## What is required
Set down all of the data that follows word for word, without the images.
^^^^^^^^
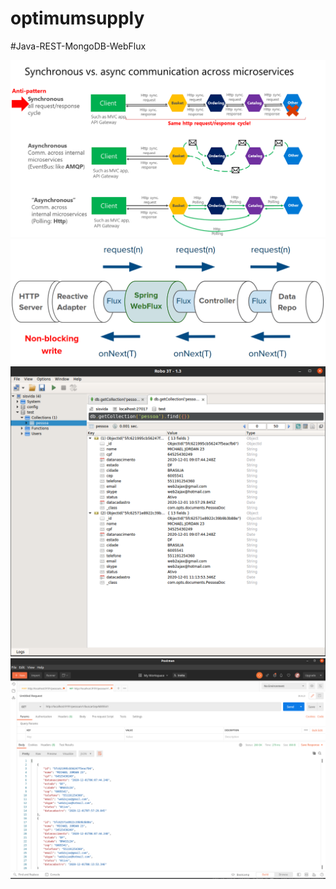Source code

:# optimumsupply
#Java-REST-MongoDB-WebFlux

![](./img/0.png)
![](./img/00.png)
![](./img/1.png)
![](./img/2.png)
^^^^^^^^
## Exercise result
Source code

:# optimumsupply
#Java-REST-MongoDB-WebFlux

![](./img/0.png)
![](./img/00.png)
![](./img/1.png)
![](./img/2.png)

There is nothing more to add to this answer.